#### Exercise aim
For the material below, return exactly the lines starting at the line containing "1. [警方通报16岁少女跳" and ending at the line containing "1. [你的婚礼上映](ht", both ends included, and no others.

-*-*-

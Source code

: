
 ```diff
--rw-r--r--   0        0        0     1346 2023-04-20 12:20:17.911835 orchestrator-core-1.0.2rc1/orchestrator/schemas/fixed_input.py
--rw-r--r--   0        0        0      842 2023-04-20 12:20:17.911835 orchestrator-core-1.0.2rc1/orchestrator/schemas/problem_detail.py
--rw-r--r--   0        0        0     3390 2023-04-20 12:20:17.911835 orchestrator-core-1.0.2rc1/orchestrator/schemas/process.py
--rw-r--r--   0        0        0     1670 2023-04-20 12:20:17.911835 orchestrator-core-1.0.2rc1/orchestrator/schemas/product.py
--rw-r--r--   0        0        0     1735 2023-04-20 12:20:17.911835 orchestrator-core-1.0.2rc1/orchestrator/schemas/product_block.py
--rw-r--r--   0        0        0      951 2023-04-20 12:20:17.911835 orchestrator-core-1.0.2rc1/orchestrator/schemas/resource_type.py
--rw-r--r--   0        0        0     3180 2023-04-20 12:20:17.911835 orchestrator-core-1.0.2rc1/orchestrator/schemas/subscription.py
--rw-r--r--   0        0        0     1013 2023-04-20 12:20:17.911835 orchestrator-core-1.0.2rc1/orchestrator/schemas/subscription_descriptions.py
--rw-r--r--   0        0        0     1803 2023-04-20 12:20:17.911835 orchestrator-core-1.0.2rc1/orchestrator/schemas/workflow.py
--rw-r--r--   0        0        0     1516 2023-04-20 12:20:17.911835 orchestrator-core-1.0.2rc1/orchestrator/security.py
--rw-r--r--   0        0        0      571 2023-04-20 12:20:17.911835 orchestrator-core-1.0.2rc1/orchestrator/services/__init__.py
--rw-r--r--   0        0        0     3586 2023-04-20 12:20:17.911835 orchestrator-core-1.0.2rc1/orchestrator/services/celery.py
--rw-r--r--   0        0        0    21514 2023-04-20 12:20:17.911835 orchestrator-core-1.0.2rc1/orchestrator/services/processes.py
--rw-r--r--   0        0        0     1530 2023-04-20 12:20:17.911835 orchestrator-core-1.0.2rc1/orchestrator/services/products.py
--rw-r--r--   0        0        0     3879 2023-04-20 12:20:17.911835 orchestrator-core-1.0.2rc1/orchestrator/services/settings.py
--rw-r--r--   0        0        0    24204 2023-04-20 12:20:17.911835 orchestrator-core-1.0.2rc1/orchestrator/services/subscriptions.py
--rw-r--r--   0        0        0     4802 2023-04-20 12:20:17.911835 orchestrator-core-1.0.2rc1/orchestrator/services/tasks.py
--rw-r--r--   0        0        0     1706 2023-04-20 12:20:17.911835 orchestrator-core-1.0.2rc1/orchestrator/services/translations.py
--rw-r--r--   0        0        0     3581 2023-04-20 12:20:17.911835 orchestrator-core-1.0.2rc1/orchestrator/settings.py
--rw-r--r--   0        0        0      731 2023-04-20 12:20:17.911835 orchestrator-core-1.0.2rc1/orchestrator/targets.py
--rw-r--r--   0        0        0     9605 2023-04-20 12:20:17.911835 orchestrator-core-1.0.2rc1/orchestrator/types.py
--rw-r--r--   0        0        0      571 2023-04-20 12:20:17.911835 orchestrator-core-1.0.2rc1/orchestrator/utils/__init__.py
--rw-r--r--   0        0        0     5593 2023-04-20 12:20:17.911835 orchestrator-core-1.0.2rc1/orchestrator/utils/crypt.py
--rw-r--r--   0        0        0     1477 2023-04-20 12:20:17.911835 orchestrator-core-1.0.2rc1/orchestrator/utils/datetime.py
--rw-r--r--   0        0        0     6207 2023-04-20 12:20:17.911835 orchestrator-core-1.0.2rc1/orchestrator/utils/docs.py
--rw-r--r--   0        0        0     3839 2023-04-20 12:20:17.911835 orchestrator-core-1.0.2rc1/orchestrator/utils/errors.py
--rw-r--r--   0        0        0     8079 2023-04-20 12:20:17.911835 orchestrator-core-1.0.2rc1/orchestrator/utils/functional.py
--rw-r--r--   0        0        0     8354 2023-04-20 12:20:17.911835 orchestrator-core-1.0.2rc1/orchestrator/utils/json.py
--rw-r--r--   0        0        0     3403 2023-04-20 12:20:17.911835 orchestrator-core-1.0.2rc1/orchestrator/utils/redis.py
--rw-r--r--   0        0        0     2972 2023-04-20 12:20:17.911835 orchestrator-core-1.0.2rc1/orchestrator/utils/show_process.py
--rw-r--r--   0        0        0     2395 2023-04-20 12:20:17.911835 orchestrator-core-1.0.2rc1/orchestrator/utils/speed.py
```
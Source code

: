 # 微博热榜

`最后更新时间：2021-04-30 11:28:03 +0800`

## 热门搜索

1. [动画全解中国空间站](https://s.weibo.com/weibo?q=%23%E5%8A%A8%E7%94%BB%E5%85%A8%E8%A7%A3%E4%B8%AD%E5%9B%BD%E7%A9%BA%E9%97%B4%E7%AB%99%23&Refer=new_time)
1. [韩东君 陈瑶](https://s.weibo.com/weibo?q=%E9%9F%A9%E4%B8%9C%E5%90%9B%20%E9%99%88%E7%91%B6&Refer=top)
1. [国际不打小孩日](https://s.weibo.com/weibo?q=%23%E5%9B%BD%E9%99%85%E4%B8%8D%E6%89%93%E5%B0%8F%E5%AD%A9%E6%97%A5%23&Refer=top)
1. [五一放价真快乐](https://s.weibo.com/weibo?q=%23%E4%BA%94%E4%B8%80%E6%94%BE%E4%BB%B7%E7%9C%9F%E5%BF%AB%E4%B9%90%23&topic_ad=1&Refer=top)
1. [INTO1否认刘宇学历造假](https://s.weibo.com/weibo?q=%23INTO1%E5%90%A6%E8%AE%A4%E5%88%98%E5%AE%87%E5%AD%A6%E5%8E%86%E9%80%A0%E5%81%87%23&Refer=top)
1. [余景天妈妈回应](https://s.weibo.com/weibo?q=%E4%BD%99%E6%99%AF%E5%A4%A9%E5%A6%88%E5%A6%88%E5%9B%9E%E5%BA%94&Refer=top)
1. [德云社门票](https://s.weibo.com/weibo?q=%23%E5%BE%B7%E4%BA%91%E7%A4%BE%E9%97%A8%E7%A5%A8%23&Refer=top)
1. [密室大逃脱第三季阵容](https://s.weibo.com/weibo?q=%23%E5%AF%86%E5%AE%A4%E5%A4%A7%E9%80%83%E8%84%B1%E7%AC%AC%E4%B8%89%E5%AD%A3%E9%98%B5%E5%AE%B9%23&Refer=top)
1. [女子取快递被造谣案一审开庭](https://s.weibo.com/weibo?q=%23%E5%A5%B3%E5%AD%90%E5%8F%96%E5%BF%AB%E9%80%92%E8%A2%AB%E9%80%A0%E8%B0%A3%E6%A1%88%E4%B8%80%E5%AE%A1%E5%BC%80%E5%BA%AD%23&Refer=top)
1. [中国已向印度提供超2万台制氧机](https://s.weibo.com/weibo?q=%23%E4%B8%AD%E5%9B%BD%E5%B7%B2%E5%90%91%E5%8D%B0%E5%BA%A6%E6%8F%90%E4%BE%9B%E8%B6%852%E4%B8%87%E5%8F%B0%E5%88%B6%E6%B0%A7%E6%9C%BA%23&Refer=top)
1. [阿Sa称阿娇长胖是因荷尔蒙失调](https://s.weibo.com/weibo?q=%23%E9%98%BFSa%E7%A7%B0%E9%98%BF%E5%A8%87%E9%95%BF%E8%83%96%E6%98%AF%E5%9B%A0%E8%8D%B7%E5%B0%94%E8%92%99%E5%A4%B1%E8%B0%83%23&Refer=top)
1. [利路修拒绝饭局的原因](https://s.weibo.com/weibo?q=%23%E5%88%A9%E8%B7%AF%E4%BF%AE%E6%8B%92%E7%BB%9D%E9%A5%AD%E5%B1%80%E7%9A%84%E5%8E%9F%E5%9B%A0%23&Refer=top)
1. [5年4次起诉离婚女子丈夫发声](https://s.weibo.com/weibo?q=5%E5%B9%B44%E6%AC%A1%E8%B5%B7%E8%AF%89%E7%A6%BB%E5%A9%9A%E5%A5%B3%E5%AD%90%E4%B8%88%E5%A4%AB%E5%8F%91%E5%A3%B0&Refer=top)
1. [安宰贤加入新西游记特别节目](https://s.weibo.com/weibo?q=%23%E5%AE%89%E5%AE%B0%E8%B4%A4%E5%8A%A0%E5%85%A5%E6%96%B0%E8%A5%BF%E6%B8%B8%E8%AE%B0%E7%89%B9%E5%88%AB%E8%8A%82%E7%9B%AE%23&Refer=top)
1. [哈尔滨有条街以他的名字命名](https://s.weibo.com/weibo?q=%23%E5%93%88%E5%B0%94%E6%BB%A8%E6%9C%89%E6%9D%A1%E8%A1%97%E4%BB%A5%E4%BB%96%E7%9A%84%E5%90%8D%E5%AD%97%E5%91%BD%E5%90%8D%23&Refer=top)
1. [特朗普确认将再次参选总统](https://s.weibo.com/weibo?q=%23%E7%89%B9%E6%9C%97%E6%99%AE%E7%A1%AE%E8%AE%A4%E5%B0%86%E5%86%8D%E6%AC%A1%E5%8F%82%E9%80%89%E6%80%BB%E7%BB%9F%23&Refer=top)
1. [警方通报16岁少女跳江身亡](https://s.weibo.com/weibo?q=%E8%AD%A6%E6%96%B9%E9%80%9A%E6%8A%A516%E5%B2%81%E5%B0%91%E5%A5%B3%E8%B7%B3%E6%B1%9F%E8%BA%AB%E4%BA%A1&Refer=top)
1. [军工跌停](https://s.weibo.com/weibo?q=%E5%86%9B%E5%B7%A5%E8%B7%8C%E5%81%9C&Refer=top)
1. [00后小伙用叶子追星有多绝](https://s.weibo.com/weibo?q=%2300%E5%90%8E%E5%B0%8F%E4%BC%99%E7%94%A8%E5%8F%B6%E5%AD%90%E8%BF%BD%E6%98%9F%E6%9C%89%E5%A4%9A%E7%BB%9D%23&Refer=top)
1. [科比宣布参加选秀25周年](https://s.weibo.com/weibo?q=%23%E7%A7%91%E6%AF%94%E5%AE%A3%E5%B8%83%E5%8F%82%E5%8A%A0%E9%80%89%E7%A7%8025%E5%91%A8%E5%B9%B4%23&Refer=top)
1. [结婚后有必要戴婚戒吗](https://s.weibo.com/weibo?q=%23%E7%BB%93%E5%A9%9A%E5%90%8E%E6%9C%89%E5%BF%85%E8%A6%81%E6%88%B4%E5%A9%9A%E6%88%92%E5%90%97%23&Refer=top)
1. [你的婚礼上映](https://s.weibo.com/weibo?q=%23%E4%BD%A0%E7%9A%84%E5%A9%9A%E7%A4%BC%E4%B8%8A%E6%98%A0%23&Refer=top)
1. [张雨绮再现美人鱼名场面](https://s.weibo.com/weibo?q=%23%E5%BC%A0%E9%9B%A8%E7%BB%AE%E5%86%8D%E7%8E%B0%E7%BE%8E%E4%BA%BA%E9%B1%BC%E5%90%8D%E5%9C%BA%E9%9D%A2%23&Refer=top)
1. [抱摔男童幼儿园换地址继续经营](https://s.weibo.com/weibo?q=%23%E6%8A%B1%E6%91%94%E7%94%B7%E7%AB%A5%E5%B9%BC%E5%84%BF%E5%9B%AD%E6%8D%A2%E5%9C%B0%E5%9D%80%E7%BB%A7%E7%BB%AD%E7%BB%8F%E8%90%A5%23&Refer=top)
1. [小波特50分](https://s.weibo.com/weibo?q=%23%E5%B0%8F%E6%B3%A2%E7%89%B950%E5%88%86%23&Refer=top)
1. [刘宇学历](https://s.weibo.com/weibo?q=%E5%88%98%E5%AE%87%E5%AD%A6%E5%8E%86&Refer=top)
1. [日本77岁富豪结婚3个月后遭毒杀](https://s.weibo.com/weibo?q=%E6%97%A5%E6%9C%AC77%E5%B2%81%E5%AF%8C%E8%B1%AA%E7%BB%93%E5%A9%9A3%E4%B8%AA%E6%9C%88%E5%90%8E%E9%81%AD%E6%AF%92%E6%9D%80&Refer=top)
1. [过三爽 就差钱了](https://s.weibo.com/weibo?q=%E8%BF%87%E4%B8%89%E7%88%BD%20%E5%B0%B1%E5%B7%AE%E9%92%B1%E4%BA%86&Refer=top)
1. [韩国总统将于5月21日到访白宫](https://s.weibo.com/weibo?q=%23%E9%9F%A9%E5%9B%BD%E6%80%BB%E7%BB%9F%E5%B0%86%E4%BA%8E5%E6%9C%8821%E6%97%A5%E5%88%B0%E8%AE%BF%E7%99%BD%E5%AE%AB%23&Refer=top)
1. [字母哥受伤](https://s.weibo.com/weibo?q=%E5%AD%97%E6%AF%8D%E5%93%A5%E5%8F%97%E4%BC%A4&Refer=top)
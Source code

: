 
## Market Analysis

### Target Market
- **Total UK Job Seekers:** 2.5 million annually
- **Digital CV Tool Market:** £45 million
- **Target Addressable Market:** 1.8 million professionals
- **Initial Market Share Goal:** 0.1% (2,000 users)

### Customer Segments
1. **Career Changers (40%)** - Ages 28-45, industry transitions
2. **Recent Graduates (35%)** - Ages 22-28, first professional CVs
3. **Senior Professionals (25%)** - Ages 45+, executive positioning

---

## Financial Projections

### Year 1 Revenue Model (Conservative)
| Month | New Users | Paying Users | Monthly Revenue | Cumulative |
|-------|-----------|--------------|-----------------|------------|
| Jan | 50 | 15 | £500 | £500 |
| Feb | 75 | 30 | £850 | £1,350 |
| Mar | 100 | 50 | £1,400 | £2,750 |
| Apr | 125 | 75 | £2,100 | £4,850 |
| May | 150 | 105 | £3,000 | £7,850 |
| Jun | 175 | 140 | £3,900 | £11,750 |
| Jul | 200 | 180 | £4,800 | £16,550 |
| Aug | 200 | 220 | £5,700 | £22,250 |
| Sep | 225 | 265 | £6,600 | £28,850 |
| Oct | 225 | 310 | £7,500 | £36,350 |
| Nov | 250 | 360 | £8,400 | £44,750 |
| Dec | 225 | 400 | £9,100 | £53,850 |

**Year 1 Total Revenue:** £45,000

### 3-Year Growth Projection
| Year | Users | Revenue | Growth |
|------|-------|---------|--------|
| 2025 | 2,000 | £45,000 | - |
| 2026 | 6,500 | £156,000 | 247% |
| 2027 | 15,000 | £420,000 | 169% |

-*-*-

#### Written response
1. [警方通报16岁少女跳江身亡](https://s.weibo.com/weibo?q=%E8%AD%A6%E6%96%B9%E9%80%9A%E6%8A%A516%E5%B2%81%E5%B0%91%E5%A5%B3%E8%B7%B3%E6%B1%9F%E8%BA%AB%E4%BA%A1&Refer=top)
1. [军工跌停](https://s.weibo.com/weibo?q=%E5%86%9B%E5%B7%A5%E8%B7%8C%E5%81%9C&Refer=top)
1. [00后小伙用叶子追星有多绝](https://s.weibo.com/weibo?q=%2300%E5%90%8E%E5%B0%8F%E4%BC%99%E7%94%A8%E5%8F%B6%E5%AD%90%E8%BF%BD%E6%98%9F%E6%9C%89%E5%A4%9A%E7%BB%9D%23&Refer=top)
1. [科比宣布参加选秀25周年](https://s.weibo.com/weibo?q=%23%E7%A7%91%E6%AF%94%E5%AE%A3%E5%B8%83%E5%8F%82%E5%8A%A0%E9%80%89%E7%A7%8025%E5%91%A8%E5%B9%B4%23&Refer=top)
1. [结婚后有必要戴婚戒吗](https://s.weibo.com/weibo?q=%23%E7%BB%93%E5%A9%9A%E5%90%8E%E6%9C%89%E5%BF%85%E8%A6%81%E6%88%B4%E5%A9%9A%E6%88%92%E5%90%97%23&Refer=top)
1. [你的婚礼上映](https://s.weibo.com/weibo?q=%23%E4%BD%A0%E7%9A%84%E5%A9%9A%E7%A4%BC%E4%B8%8A%E6%98%A0%23&Refer=top)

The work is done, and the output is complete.